[Stored data entries]
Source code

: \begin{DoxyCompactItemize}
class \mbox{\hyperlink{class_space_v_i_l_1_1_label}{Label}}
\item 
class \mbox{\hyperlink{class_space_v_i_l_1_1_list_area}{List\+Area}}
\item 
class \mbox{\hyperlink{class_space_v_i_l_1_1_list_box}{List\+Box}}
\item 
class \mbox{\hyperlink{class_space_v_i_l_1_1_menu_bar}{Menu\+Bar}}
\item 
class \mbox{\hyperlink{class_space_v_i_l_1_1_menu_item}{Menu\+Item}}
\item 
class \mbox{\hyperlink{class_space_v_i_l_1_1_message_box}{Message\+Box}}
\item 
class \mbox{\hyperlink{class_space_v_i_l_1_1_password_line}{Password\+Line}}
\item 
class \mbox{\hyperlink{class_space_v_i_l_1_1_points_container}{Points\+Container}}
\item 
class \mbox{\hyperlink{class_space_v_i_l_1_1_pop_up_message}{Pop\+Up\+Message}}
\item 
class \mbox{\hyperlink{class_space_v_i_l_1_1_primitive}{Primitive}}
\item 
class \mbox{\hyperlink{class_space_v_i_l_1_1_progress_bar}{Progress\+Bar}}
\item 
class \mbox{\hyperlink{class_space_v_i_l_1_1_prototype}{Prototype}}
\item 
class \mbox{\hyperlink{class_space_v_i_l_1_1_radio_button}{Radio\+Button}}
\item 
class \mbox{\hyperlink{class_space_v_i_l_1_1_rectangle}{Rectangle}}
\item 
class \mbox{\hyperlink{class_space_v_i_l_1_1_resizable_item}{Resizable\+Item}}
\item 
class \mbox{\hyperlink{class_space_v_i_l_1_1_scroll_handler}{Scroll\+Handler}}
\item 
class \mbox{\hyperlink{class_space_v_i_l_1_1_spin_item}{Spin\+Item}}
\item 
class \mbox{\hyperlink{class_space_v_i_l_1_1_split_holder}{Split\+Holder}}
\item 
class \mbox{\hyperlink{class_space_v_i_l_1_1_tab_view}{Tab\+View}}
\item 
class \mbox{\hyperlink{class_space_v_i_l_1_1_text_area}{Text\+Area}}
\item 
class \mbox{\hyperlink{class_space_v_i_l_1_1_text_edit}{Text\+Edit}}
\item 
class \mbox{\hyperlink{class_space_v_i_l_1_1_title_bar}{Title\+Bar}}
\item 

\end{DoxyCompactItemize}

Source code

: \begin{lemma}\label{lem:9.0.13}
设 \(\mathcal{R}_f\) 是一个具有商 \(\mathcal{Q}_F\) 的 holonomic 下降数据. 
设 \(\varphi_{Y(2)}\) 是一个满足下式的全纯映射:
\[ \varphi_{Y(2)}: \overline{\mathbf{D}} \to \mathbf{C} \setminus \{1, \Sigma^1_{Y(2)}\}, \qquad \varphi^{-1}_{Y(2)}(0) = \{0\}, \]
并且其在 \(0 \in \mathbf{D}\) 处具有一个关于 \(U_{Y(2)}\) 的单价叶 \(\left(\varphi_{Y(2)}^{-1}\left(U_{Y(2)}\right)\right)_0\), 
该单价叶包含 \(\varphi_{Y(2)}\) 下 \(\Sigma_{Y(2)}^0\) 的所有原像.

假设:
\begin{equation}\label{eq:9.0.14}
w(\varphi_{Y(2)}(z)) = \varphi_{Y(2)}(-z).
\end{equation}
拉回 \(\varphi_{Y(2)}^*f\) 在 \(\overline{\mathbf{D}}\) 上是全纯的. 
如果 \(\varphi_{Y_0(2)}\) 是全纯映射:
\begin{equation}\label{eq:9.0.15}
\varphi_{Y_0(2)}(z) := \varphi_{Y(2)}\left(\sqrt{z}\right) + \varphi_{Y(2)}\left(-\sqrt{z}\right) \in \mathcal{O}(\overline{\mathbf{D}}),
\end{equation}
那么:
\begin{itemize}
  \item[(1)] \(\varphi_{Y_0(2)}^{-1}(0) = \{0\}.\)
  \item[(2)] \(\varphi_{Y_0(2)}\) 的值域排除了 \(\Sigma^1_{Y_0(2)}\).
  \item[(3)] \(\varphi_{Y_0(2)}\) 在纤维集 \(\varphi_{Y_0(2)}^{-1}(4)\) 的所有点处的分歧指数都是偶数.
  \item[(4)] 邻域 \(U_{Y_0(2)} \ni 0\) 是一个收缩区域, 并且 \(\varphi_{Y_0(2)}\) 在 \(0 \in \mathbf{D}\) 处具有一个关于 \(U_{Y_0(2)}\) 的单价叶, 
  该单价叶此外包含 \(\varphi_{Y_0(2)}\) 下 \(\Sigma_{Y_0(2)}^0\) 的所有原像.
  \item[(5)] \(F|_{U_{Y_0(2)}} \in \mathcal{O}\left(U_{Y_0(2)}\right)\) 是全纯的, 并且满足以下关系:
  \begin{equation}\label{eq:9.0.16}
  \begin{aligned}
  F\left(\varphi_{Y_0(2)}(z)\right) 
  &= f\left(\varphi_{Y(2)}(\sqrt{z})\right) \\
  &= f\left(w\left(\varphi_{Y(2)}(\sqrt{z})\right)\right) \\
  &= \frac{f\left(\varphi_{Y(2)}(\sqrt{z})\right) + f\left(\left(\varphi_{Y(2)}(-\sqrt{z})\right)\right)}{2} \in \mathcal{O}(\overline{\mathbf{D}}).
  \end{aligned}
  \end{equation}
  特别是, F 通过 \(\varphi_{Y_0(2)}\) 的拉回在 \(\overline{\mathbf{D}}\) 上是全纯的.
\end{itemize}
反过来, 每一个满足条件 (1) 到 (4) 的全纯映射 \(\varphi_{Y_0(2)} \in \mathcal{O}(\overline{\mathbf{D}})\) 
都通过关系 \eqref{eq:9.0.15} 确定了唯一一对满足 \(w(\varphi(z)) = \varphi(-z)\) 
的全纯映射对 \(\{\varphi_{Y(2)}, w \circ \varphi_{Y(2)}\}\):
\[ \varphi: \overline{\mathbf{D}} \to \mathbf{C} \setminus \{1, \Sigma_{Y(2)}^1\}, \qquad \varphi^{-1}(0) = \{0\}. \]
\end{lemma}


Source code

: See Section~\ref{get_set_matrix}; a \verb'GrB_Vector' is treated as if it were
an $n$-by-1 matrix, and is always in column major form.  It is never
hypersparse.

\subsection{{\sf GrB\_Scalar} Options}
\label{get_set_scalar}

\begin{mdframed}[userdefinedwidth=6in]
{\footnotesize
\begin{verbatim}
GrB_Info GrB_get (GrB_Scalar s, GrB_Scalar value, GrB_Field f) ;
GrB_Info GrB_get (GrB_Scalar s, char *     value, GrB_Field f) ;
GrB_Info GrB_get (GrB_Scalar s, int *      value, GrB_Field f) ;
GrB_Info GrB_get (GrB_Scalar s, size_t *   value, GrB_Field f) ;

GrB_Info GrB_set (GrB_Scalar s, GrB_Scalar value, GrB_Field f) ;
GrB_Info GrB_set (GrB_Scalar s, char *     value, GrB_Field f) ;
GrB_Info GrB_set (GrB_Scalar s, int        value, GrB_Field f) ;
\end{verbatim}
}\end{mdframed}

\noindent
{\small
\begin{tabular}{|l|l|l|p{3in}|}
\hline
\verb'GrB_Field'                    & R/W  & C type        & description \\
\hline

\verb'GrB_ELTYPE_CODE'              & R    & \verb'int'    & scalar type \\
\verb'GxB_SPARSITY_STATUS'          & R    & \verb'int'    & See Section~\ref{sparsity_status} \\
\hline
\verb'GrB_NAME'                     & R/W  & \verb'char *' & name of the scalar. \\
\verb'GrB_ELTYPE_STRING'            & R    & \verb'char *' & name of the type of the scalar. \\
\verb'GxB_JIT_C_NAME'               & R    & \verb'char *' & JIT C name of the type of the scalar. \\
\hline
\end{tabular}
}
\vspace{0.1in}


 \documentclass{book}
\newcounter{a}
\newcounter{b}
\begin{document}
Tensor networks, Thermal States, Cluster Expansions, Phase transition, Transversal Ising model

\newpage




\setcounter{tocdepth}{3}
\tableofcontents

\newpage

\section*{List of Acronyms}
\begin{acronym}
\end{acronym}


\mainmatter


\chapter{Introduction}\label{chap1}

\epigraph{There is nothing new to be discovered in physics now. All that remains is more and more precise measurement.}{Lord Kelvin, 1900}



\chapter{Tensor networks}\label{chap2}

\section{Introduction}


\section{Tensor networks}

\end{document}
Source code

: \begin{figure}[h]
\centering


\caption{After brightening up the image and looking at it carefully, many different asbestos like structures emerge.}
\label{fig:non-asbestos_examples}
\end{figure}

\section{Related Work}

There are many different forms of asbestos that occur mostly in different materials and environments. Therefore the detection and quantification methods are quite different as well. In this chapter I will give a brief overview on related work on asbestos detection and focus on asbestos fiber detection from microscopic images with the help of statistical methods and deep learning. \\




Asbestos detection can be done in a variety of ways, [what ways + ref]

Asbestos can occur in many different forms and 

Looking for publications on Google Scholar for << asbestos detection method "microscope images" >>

_TASK INSTRUCTIONS_. Work out how many lines above contain the word "DoxyCompactItemize". Give only the number.

_YOUR RESPONSE_. 2